Sürekli beni arıyor, yardım istiyordu. Bebeğinin masrafları için biraz para
yolladık. Kadın hemen otobüse atlayıp kocası aylar sonra bebeğini görebilsin diye
kampa gitmiş. Tabii ki eşiyle görüşmesine izin verilmemiş. Kadının eşi GGM’de
mide hastası olmuş, iyice zayıflamış. İnsanlar GGM’lerde bir de hastalanıyor.
Bu
hanımın kocasını neden almışlar? Durup dururken olmasa gerek.
Herhalde
kaçak Avrupa’ya gitmeye çalışırken yakalanmış. Türkiye’de tutunmak çok zor, iş
yok, güvence yok; o yüzden birçoğu Avrupa’ya gitmeyi hedefliyor.
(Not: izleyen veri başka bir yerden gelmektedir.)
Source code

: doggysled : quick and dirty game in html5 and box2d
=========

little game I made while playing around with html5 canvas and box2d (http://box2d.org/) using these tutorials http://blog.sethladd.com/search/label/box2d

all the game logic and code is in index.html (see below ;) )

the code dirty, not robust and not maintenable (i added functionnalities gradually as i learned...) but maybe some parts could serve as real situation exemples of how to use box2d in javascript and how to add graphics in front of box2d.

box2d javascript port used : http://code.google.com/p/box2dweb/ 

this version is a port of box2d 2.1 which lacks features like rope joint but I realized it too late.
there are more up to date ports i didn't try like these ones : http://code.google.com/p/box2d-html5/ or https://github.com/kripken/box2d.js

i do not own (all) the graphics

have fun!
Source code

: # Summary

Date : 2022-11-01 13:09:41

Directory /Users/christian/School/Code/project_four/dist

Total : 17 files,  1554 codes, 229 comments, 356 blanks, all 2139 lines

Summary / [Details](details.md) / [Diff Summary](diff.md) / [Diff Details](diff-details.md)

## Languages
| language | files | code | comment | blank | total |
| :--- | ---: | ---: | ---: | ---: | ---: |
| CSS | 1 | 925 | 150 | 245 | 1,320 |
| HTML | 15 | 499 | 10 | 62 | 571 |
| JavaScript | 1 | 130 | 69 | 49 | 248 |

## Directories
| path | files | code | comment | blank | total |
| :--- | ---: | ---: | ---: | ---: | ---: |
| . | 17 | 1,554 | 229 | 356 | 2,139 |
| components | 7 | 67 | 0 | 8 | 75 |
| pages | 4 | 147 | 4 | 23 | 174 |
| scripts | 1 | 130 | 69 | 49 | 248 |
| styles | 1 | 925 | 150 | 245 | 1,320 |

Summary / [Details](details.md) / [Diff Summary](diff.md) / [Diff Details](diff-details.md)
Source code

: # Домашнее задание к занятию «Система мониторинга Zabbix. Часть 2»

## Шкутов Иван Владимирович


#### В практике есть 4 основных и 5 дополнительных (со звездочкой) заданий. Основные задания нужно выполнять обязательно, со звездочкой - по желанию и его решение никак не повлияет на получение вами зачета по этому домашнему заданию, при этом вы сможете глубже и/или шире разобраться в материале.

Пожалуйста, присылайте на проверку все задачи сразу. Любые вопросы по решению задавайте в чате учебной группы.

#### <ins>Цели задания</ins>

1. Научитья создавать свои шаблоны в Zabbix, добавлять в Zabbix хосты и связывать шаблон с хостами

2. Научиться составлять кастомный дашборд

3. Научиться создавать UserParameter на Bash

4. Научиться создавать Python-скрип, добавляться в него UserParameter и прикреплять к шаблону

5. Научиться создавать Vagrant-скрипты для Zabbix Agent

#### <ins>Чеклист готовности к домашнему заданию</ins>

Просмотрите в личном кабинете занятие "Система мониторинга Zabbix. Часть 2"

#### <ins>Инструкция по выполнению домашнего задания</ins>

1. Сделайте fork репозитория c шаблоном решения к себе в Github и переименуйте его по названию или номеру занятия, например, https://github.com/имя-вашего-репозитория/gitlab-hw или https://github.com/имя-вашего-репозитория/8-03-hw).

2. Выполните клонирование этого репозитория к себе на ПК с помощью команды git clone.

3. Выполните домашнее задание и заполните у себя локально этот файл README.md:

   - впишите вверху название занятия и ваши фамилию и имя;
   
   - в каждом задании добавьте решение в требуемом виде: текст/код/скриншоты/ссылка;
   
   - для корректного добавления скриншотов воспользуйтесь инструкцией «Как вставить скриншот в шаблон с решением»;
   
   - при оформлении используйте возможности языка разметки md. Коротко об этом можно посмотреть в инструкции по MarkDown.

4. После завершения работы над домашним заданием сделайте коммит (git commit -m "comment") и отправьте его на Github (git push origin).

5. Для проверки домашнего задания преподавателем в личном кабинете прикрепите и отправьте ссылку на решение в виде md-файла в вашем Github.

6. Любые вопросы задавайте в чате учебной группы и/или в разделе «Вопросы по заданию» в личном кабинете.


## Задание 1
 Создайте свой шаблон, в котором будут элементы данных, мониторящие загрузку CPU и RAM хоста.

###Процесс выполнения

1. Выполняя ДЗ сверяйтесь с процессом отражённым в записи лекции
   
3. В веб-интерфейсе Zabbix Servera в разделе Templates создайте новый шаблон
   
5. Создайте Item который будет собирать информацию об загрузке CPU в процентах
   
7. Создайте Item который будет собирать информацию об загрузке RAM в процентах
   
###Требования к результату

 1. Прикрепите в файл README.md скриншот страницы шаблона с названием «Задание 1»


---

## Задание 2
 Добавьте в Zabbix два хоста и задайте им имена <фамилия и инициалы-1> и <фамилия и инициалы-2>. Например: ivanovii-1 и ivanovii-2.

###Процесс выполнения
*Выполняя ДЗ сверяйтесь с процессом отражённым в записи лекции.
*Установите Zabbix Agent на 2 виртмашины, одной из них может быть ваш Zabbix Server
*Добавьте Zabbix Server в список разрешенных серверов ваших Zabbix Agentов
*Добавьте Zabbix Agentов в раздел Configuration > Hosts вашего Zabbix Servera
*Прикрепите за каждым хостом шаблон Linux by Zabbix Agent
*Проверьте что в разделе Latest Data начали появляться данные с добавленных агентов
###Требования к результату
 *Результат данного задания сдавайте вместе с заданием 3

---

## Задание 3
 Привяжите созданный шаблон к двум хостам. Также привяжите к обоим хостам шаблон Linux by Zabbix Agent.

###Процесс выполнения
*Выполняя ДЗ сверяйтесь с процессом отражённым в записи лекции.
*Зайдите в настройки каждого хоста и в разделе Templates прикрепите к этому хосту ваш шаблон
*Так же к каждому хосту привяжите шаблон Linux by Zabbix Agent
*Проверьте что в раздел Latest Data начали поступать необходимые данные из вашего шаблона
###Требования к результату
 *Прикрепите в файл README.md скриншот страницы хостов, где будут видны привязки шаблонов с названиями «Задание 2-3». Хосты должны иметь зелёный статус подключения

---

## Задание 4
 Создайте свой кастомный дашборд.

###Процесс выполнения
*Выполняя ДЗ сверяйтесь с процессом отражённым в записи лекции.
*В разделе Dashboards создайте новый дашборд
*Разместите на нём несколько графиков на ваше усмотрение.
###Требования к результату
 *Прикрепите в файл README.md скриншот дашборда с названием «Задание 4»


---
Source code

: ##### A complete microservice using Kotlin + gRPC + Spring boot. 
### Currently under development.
Gidebilenler
kendilerine bir düzen kurup birkaç sene sonra aile birleşmesi çerçevesinde
eşini, çocuğunu yanına getirtiyor.
Evet,
onların çoğu kaçak geldikleri için suçlular. Bekârlar sınır dışı edilsin,
sıkıntı yok; ama evliler çok mağdur oluyor. Kadınları serbest bırakıp kocaları
kampa götürüyorlar. Madem kocaları aileleriyle birlikte alın. Afgan kadınlar ve
çocuklar sefil oluyor. Ben bu ailelere elimden geldiğince yardım etmeye
çalışsam da yetişemiyorum; zaten onlar paradan ziyade kocalarını/oğullarını
istiyorlar.
Erkekler
aylarca kamplarda kalıyor; kamp kalabalıklaştığında eskiler başka şehirlerdeki
kamplara naklediliyor. Eğer aileleri bir şekilde bu adamları kamptan çıkartamazsa
ülkelerine geri yollanıyor. Adamlar Türkiye’de kalan ailelerine kavuşabilmek
için tekrar Afganistan’dan yola çıkıyor. Göç yolunda bazen ölüp kalıyor. Hele
kışları göç yolculuğu o kadar zor ki.
Türkiye’den
ev satın almış, iş kurmuş ve İstanbul’da ikameti olan bir ailenin çocuğunu polis
yakalayıp GGM’ye yollamış. Babası duyup devreye girince polis “Yarın sabah serbest
bırakacağız inşallah” demiş. Aile sabah karakola gittiğinde bir de öğreniyor ki
İstanbul’daki GGM’lerde yer olmadığı için çocuğu Türkiye’nin öbür ucundaki bir
GGM’ye yollanmış. 5-6 dil bilen, üniversite hayali olan, çok kaliteli bir çocuk.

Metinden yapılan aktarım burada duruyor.